Work to complete: If a line of the records contains the string "Harbor", copy it out.

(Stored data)
◆ ◆ ◆ ◆ ◆ ◆ ◆
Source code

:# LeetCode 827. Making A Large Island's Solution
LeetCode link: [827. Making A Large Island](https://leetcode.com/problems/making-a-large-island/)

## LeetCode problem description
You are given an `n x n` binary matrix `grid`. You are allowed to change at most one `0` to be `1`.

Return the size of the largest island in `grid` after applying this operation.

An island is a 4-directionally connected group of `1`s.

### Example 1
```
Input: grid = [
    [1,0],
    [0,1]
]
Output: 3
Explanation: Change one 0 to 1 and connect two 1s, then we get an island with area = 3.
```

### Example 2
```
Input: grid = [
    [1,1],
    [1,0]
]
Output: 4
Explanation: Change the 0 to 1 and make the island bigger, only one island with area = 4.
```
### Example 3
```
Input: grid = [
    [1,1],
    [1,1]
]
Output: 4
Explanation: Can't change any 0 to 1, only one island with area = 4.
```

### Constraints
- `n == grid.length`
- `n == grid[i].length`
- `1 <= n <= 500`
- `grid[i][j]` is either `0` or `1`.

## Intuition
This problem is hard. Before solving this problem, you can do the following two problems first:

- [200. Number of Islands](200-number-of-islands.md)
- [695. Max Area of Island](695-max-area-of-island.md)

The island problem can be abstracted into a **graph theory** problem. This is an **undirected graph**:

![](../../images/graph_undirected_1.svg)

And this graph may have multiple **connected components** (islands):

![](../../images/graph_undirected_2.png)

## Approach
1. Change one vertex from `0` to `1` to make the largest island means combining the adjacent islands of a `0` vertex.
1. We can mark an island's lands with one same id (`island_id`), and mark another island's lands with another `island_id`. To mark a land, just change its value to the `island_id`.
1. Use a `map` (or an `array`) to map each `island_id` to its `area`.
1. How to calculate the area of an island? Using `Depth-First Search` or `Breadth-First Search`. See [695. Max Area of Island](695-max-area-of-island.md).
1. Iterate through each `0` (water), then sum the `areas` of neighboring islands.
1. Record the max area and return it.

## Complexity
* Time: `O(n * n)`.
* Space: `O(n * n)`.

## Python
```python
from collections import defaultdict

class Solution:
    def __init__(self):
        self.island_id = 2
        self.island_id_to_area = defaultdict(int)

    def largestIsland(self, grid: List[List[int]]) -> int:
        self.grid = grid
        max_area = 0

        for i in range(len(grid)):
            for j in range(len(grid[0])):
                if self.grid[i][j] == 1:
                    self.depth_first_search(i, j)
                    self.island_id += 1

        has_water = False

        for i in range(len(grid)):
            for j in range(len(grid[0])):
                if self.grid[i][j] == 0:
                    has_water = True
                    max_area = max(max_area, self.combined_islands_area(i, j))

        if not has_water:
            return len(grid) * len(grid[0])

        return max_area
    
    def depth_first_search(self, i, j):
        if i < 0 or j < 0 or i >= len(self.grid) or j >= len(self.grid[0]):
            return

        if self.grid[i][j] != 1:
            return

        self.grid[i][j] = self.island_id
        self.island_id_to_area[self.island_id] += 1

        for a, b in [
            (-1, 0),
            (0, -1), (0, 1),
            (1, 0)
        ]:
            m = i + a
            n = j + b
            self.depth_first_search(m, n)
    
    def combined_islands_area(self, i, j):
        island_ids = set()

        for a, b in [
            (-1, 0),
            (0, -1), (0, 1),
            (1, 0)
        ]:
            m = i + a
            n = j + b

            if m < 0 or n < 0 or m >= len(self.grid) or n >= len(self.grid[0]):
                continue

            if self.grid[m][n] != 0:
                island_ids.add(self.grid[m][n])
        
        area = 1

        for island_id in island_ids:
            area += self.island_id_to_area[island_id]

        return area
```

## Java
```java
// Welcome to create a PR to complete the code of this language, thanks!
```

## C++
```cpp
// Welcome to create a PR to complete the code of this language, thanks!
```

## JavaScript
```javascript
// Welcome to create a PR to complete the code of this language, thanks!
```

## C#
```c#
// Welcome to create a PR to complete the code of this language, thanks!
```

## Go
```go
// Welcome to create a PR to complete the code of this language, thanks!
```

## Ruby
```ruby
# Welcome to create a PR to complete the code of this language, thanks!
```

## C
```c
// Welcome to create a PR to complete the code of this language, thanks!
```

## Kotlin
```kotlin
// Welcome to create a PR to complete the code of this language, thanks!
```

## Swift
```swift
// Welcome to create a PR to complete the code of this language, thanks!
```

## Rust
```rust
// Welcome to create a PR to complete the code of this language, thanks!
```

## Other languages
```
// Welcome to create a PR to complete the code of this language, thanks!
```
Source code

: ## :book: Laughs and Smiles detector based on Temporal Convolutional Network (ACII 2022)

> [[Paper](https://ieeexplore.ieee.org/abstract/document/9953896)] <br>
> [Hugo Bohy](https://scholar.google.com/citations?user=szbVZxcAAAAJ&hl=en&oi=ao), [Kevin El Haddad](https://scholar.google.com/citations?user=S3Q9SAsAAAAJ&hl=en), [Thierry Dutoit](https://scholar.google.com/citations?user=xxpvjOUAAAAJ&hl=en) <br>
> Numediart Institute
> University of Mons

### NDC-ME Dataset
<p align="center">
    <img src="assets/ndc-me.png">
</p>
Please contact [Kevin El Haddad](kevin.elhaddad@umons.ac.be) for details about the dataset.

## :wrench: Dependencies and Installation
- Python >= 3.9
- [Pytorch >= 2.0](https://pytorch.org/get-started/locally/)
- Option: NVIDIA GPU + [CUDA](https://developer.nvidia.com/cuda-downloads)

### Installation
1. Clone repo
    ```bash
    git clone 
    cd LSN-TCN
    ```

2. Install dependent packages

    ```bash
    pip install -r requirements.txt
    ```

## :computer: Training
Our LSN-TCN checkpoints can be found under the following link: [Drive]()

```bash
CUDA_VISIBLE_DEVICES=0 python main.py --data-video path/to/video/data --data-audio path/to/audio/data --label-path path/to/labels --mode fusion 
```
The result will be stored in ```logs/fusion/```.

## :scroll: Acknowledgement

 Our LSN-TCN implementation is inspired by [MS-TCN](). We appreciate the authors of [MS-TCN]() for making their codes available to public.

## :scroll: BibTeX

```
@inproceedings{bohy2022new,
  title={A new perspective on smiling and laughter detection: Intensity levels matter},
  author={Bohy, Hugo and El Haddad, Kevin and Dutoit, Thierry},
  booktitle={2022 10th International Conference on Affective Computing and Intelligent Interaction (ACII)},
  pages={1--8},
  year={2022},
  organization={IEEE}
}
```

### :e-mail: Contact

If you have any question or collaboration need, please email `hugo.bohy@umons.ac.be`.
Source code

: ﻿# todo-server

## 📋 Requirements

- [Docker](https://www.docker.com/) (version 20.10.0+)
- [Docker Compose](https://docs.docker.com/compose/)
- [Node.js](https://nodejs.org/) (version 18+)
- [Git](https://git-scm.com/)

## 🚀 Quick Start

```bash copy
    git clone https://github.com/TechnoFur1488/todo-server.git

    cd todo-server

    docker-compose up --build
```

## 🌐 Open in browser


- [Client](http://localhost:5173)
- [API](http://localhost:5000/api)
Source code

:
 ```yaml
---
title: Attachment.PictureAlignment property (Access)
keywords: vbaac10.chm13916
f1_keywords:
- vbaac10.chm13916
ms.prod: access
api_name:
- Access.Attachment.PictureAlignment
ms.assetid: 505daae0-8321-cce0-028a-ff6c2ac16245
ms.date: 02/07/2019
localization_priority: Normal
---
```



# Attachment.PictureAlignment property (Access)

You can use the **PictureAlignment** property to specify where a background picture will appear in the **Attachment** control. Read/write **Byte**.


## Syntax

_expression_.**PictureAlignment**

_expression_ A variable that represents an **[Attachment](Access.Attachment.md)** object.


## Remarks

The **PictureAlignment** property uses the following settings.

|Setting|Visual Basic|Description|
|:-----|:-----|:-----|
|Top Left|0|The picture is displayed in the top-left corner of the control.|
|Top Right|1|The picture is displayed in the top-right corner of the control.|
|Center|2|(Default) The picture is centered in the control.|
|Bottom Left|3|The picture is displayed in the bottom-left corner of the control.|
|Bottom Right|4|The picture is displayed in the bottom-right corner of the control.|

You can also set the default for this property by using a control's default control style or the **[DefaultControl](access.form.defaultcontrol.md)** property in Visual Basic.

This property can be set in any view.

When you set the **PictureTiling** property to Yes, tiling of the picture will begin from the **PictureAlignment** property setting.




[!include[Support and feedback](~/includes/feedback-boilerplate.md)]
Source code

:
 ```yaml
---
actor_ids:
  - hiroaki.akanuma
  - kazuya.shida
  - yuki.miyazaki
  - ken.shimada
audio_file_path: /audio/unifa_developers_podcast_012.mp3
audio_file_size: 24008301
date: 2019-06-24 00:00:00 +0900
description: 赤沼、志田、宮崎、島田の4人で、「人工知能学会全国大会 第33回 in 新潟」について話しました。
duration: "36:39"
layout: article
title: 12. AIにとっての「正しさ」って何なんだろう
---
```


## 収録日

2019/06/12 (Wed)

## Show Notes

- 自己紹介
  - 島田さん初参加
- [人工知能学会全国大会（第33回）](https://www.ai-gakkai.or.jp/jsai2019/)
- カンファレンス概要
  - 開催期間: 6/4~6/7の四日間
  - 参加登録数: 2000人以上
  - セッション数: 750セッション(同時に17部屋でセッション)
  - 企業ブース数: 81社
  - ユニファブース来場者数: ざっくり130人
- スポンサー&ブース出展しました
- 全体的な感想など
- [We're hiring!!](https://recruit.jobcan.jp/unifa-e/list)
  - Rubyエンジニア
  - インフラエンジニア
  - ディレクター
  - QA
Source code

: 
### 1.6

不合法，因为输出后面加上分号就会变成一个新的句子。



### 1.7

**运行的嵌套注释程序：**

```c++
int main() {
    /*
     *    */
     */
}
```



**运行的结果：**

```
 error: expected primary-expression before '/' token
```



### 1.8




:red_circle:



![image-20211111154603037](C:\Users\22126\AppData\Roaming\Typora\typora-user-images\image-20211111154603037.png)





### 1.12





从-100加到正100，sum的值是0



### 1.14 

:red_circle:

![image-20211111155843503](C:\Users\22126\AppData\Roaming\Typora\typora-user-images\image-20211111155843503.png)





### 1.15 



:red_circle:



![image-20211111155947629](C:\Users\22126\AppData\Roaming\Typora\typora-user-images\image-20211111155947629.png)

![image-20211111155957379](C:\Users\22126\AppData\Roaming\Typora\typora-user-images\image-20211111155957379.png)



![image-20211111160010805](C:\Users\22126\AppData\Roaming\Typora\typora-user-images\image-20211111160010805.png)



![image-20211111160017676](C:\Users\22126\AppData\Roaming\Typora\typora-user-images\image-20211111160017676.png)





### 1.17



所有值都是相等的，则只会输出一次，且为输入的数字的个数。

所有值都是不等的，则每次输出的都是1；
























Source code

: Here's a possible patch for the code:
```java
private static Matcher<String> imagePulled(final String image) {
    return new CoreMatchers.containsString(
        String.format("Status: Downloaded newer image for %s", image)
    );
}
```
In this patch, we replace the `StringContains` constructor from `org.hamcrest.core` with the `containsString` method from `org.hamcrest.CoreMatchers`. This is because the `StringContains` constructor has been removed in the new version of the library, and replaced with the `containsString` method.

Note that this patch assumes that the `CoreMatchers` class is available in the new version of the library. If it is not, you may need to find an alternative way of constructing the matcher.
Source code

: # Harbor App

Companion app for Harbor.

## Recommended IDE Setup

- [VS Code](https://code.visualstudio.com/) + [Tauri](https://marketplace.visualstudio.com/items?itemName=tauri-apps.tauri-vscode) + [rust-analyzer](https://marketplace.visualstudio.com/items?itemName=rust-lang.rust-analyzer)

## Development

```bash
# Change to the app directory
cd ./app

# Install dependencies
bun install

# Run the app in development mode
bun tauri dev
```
◆ ◆ ◆ ◆ ◆ ◆ ◆
Answer to this problem:
: # Harbor App
Companion app for Harbor.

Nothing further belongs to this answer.